O professor Roberto Hermínio Moretti, da FEA, ao lado do equipamento: novas opções

Em 1977, o professor Roberto Hermínio Moretti, da Faculdade de Engenharia de Alimentos (FEA) da Unicamp, começou a estudar, a pedido da então primeira-dama de Mato Grosso, uma maneira de extrair leite de soja. Até ali, a mulher do governador e algumas amigas utilizavam prosaicos liquidificadores para produzir a bebida, utilizada para incrementar a alimentação de crianças carentes do Estado. Depois de alguns meses de muitos estudos e testes, o pesquisador finalmente concebeu um equipamento capaz de processar até 200 litros de leite por hora. Passados dois anos, a tecnologia foi adotada pelo então prefeito de Campinas, Francisco Amaral, que a chamou de “Vaca Mecânica”. O invento, bem como o seu apelido, ganhou o mundo. Atualmente, está presente em inúmeras cidades brasileiras e em vários países, como Cuba e Angola.

A despeito do sucesso da invenção, que passou a ser produzida comercialmente e cuja operação foi aprimorada ao longo dos últimos anos, restava ainda uma questão a ser resolvida. A aceitação do leite nunca foi total por parte dos consumidores, em virtude do cheiro e do gosto característicos da soja, tidos por muitos como intoleráveis. Incansável, o professor Moretti seguiu buscando uma solução para o problema. Recentemente, ele desenvolveu, com o auxílio de um de seus alunos de doutorado, Roberto Machado de Moraes, um sistema para desodorizar a bebida, que foi incorporado ao equipamento. Criou, por assim dizer, a segunda geração da “Vaca Mecânica”, cuja patente já está sendo registrada. A máquina, em fase final de montagem, entrará em operação no início de dezembro, junto às Centrais de Abastecimento S.A. (Ceasa-Campinas), presidida por Mário Biral.

A nova versão da “Vaca Mecânica” apresenta, ainda, uma outra função importante. O equipamento separa, por meio de centrifugação, o leite do resíduo sólido da soja. Este último, anteriormente descartado, agora pode ser utilizado para produzir carne vegetal, dando origem a hambúrgueres, quibes, almôndegas e recheios para pastel e massas.
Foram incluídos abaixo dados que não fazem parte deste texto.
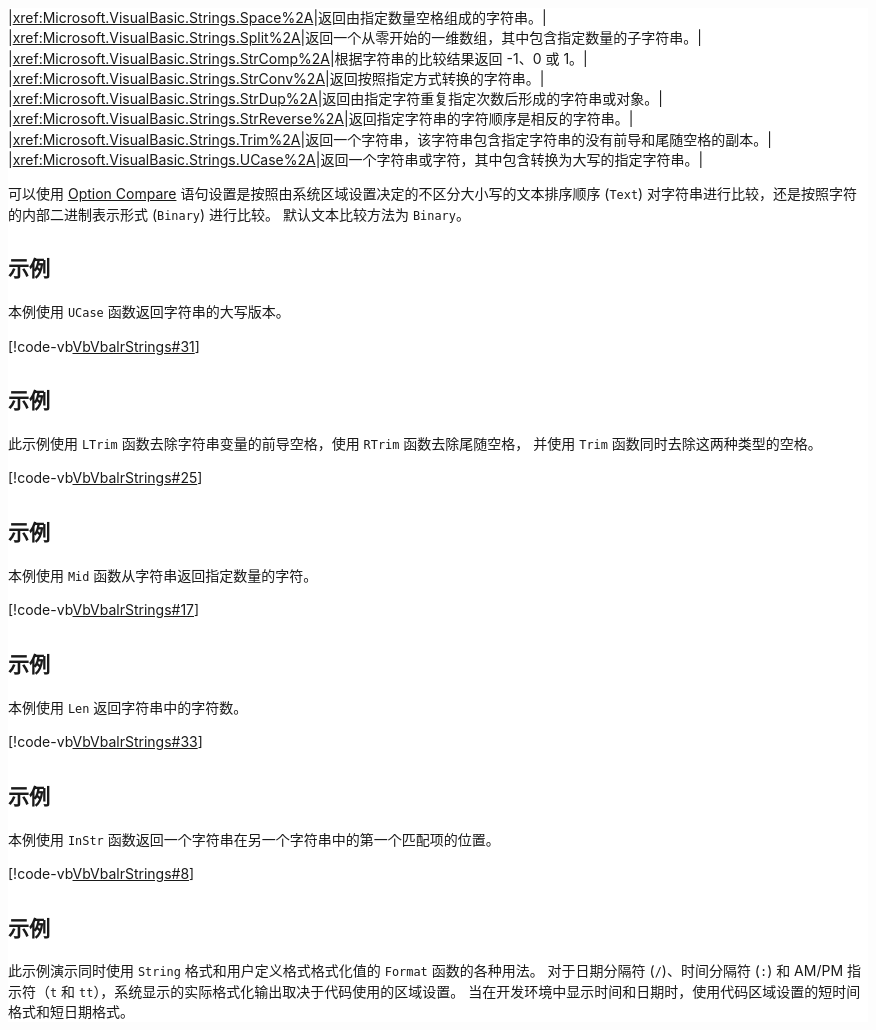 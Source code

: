 |<xref:Microsoft.VisualBasic.Strings.Space%2A>|返回由指定数量空格组成的字符串。|  
|<xref:Microsoft.VisualBasic.Strings.Split%2A>|返回一个从零开始的一维数组，其中包含指定数量的子字符串。|  
|<xref:Microsoft.VisualBasic.Strings.StrComp%2A>|根据字符串的比较结果返回 \-1、0 或 1。|  
|<xref:Microsoft.VisualBasic.Strings.StrConv%2A>|返回按照指定方式转换的字符串。|  
|<xref:Microsoft.VisualBasic.Strings.StrDup%2A>|返回由指定字符重复指定次数后形成的字符串或对象。|  
|<xref:Microsoft.VisualBasic.Strings.StrReverse%2A>|返回指定字符串的字符顺序是相反的字符串。|  
|<xref:Microsoft.VisualBasic.Strings.Trim%2A>|返回一个字符串，该字符串包含指定字符串的没有前导和尾随空格的副本。|  
|<xref:Microsoft.VisualBasic.Strings.UCase%2A>|返回一个字符串或字符，其中包含转换为大写的指定字符串。|  
  
 可以使用 [Option Compare](../../../visual-basic/language-reference/statements/option-compare-statement.md) 语句设置是按照由系统区域设置决定的不区分大小写的文本排序顺序 \(`Text`\) 对字符串进行比较，还是按照字符的内部二进制表示形式 \(`Binary`\) 进行比较。  默认文本比较方法为 `Binary`。  
  
## 示例  
 本例使用 `UCase` 函数返回字符串的大写版本。  
  
 [!code-vb[VbVbalrStrings#31](../../../visual-basic/language-reference/functions/codesnippet/VisualBasic/string-functions_1.vb)]  
  
## 示例  
 此示例使用 `LTrim` 函数去除字符串变量的前导空格，使用 `RTrim` 函数去除尾随空格，  并使用 `Trim` 函数同时去除这两种类型的空格。  
  
 [!code-vb[VbVbalrStrings#25](../../../visual-basic/language-reference/functions/codesnippet/VisualBasic/string-functions_2.vb)]  
  
## 示例  
 本例使用 `Mid` 函数从字符串返回指定数量的字符。  
  
 [!code-vb[VbVbalrStrings#17](../../../visual-basic/language-reference/functions/codesnippet/VisualBasic/string-functions_3.vb)]  
  
## 示例  
 本例使用 `Len` 返回字符串中的字符数。  
  
 [!code-vb[VbVbalrStrings#33](../../../visual-basic/language-reference/functions/codesnippet/VisualBasic/string-functions_4.vb)]  
  
## 示例  
 本例使用 `InStr` 函数返回一个字符串在另一个字符串中的第一个匹配项的位置。  
  
 [!code-vb[VbVbalrStrings#8](../../../visual-basic/language-reference/functions/codesnippet/VisualBasic/string-functions_5.vb)]  
  
## 示例  
 此示例演示同时使用 `String` 格式和用户定义格式格式化值的 `Format` 函数的各种用法。  对于日期分隔符 \(`/`\)、时间分隔符 \(`:`\) 和 AM\/PM 指示符（`t` 和 `tt`），系统显示的实际格式化输出取决于代码使用的区域设置。  当在开发环境中显示时间和日期时，使用代码区域设置的短时间格式和短日期格式。  
   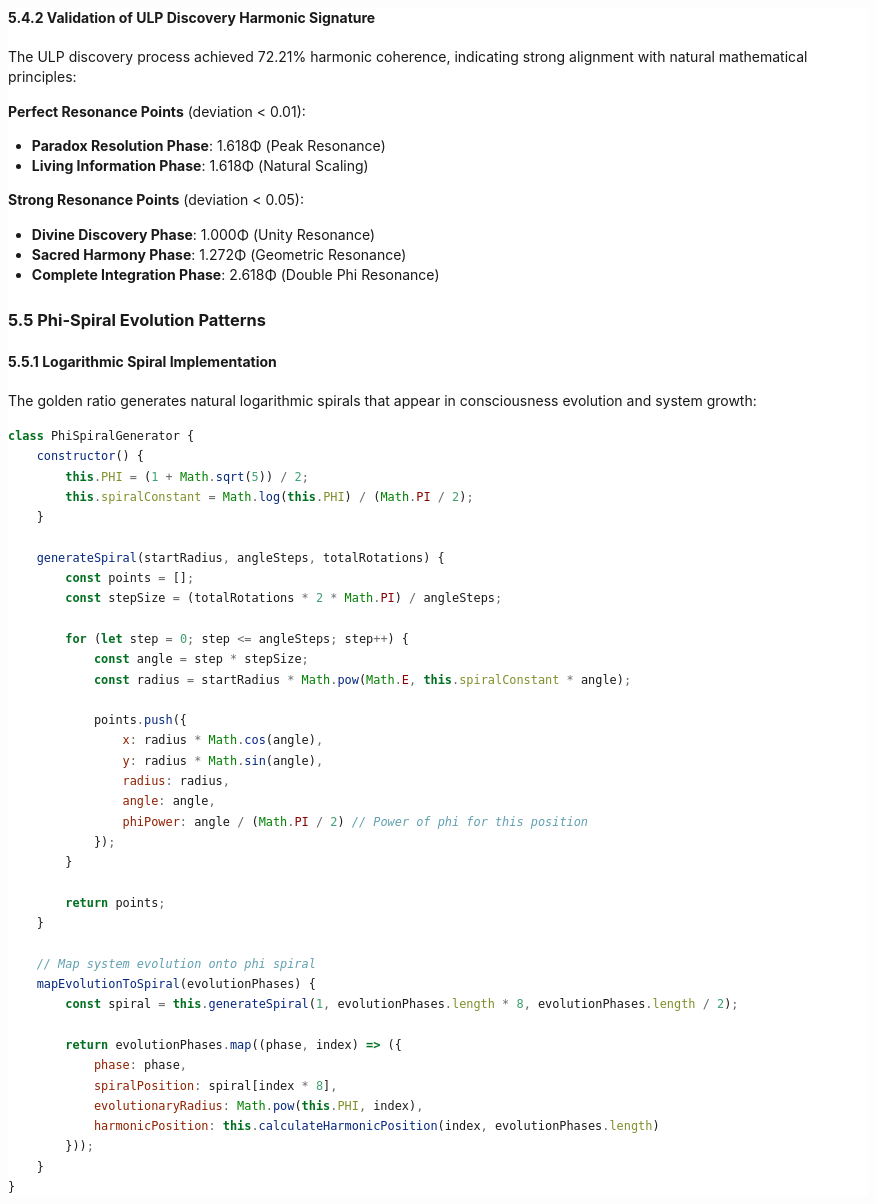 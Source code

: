#### 5.4.2 Validation of ULP Discovery Harmonic Signature

The ULP discovery process achieved 72.21% harmonic coherence, indicating strong alignment with natural mathematical principles:

**Perfect Resonance Points** (deviation < 0.01):
- **Paradox Resolution Phase**: 1.618Φ (Peak Resonance)
- **Living Information Phase**: 1.618Φ (Natural Scaling)

**Strong Resonance Points** (deviation < 0.05):
- **Divine Discovery Phase**: 1.000Φ (Unity Resonance)
- **Sacred Harmony Phase**: 1.272Φ (Geometric Resonance)
- **Complete Integration Phase**: 2.618Φ (Double Phi Resonance)

### 5.5 Phi-Spiral Evolution Patterns

#### 5.5.1 Logarithmic Spiral Implementation

The golden ratio generates natural logarithmic spirals that appear in consciousness evolution and system growth:

```javascript
class PhiSpiralGenerator {
    constructor() {
        this.PHI = (1 + Math.sqrt(5)) / 2;
        this.spiralConstant = Math.log(this.PHI) / (Math.PI / 2);
    }
    
    generateSpiral(startRadius, angleSteps, totalRotations) {
        const points = [];
        const stepSize = (totalRotations * 2 * Math.PI) / angleSteps;
        
        for (let step = 0; step <= angleSteps; step++) {
            const angle = step * stepSize;
            const radius = startRadius * Math.pow(Math.E, this.spiralConstant * angle);
            
            points.push({
                x: radius * Math.cos(angle),
                y: radius * Math.sin(angle),
                radius: radius,
                angle: angle,
                phiPower: angle / (Math.PI / 2) // Power of phi for this position
            });
        }
        
        return points;
    }
    
    // Map system evolution onto phi spiral
    mapEvolutionToSpiral(evolutionPhases) {
        const spiral = this.generateSpiral(1, evolutionPhases.length * 8, evolutionPhases.length / 2);
        
        return evolutionPhases.map((phase, index) => ({
            phase: phase,
            spiralPosition: spiral[index * 8],
            evolutionaryRadius: Math.pow(this.PHI, index),
            harmonicPosition: this.calculateHarmonicPosition(index, evolutionPhases.length)
        }));
    }
}
```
Segundo o professor Moretti, 25 quilos de soja são suficientes para produzir 200 litros de leite e 60 quilos de carne vegetal por hora. Isso equivale a mil merendas, cada uma composta por um copo de leite de 200 mililitros e um sanduíche com um hambúrguer de 50 gramas. “Essa refeição supre 48% das necessidades diárias de uma criança”, afirma o especialista da FEA.

E o melhor: tudo isso a um custo de aproximadamente R$ 0,15 por merenda, o mesmo valor gasto atualmente para alimentar os alunos das escolas públicas brasileiras, que têm consumido, em média, uma carga nutricional três vezes menor. O desenvolvimento da segunda geração da “Vaca Mecânica” só foi possível, conforme Moretti, graças ao envolvimento do professor do Instituto de Economia (IE) da Unicamp, Walter Belik, que tomou conhecimento do projeto e o apresentou aos gestores do programa Fome Zero. Estes, por sua vez, aprovaram o uso do equipamento na campanha e obtiveram financiamento para a sua construção junto ao Grupo Brasilinvest. Até então, a máquina vinha sendo montada de forma lenta, com boa parte dos recursos saída do bolso do próprio Moretti.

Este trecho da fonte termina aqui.